WORK REQUEST: Look below for the line containing "Help text source"; from there through the line containing "When using RTF", both lines included, please set down each line exactly and nothing else.

= = = =

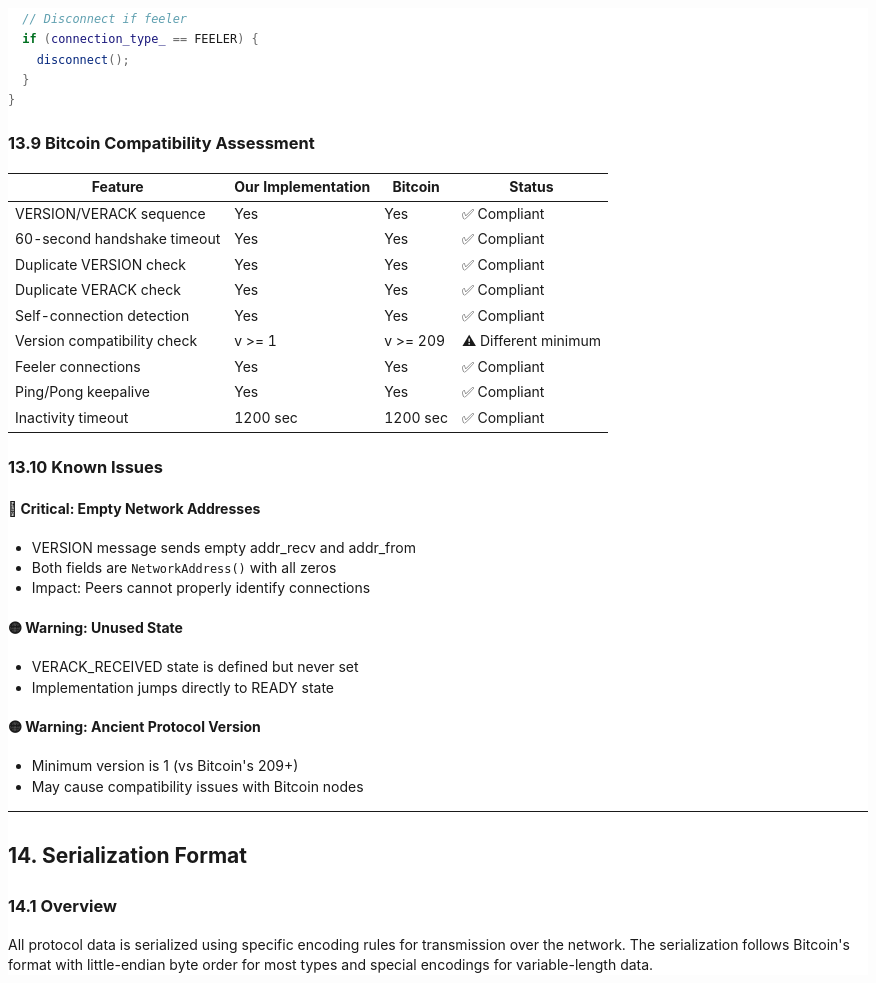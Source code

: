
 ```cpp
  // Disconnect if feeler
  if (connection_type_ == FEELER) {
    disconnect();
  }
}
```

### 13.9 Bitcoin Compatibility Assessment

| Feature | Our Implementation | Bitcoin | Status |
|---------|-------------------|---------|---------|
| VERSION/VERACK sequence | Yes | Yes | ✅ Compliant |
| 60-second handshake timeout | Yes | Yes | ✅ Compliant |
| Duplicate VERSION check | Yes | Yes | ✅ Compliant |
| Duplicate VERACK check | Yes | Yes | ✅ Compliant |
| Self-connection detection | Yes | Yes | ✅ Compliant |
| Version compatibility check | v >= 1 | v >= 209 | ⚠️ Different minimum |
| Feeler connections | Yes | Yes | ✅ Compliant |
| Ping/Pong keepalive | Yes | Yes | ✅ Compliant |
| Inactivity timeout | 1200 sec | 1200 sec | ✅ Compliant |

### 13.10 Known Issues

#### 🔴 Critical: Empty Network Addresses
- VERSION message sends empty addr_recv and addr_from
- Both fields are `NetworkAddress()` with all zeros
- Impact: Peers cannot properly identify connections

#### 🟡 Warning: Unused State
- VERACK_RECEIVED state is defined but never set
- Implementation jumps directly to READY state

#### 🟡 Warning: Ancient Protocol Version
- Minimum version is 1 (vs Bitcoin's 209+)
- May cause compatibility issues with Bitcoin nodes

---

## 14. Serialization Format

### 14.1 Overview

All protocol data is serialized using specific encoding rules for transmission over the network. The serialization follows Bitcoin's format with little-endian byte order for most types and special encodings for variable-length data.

= = = =

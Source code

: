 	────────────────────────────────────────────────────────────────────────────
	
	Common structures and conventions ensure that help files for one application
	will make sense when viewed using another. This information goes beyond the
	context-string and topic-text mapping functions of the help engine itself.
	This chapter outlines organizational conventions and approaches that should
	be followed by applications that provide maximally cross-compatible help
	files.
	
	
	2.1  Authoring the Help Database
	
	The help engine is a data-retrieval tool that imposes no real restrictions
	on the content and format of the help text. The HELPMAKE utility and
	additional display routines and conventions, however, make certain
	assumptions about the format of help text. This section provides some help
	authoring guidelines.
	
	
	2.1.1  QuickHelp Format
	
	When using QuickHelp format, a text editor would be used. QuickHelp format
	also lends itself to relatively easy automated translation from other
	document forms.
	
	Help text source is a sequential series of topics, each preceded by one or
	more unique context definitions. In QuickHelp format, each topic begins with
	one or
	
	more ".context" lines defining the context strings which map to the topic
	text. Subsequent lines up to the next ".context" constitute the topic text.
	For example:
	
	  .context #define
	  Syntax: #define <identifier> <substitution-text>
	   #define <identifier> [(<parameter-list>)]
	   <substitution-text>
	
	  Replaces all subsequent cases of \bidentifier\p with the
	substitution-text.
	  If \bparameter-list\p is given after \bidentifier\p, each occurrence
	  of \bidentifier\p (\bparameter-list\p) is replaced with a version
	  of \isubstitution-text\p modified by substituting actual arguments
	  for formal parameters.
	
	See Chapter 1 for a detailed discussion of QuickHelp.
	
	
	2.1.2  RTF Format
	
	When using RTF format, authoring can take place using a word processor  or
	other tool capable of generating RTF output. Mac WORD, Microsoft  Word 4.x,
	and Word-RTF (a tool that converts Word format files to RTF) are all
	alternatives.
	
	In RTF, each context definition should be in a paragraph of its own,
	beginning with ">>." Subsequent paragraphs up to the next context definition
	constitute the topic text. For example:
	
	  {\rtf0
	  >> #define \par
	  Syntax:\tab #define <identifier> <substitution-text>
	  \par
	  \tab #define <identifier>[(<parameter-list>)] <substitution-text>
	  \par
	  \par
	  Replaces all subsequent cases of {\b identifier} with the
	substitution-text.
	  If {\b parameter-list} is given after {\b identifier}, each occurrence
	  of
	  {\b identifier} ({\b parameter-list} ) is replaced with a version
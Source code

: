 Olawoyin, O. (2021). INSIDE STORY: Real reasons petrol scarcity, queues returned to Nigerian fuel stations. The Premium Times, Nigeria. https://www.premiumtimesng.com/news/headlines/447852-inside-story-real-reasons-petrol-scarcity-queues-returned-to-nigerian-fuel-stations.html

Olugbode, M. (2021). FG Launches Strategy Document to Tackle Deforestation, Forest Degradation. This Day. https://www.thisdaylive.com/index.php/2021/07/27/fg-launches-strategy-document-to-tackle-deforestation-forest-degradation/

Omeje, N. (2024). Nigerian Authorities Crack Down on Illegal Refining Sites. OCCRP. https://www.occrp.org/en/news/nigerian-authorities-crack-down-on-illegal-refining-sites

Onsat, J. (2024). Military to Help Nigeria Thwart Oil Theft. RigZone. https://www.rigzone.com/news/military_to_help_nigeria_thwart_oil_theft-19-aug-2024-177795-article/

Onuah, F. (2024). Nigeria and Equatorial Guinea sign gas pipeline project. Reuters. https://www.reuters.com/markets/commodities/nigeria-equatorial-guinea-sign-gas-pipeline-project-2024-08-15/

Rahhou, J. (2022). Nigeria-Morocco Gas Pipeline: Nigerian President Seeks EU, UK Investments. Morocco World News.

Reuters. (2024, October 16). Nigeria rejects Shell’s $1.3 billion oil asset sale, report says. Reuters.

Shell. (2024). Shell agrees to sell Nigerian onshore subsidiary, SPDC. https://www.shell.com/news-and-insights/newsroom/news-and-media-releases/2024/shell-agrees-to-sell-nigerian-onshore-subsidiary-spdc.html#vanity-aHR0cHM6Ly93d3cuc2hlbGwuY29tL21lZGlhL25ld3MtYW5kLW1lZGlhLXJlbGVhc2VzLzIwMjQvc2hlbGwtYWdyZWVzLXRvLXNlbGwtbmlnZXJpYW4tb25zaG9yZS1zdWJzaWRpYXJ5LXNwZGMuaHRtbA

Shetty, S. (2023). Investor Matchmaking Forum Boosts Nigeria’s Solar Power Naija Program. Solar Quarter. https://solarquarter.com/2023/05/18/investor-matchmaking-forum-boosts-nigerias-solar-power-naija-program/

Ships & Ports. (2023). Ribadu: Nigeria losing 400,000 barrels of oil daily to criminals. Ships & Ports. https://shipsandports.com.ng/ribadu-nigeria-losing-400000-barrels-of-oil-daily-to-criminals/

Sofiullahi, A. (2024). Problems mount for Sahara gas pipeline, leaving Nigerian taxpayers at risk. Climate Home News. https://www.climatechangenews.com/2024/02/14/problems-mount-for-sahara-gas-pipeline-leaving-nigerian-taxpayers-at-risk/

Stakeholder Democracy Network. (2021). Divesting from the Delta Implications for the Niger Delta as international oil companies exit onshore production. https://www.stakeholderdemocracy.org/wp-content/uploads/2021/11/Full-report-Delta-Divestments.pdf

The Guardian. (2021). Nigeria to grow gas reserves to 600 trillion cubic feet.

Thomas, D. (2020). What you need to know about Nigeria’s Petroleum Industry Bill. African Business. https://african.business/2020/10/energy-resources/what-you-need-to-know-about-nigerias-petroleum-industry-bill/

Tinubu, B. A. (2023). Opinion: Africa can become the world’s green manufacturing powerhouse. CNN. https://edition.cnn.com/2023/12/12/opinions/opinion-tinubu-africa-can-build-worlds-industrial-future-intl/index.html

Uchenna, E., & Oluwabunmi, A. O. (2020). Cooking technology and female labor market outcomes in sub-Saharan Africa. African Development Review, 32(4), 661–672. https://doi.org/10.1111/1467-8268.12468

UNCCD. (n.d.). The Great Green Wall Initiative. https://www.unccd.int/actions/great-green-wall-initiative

= = = =

TASK RESPONSE:
	Help text source is a sequential series of topics, each preceded by one or
	more unique context definitions. In QuickHelp format, each topic begins with
	one or
	
	more ".context" lines defining the context strings which map to the topic
	text. Subsequent lines up to the next ".context" constitute the topic text.
	For example:
	
	  .context #define
	  Syntax: #define <identifier> <substitution-text>
	   #define <identifier> [(<parameter-list>)]
	   <substitution-text>
	
	  Replaces all subsequent cases of \bidentifier\p with the
	substitution-text.
	  If \bparameter-list\p is given after \bidentifier\p, each occurrence
	  of \bidentifier\p (\bparameter-list\p) is replaced with a version
	  of \isubstitution-text\p modified by substituting actual arguments
	  for formal parameters.
	
	See Chapter 1 for a detailed discussion of QuickHelp.
	
	
	2.1.2  RTF Format
	
	When using RTF format, authoring can take place using a word processor  or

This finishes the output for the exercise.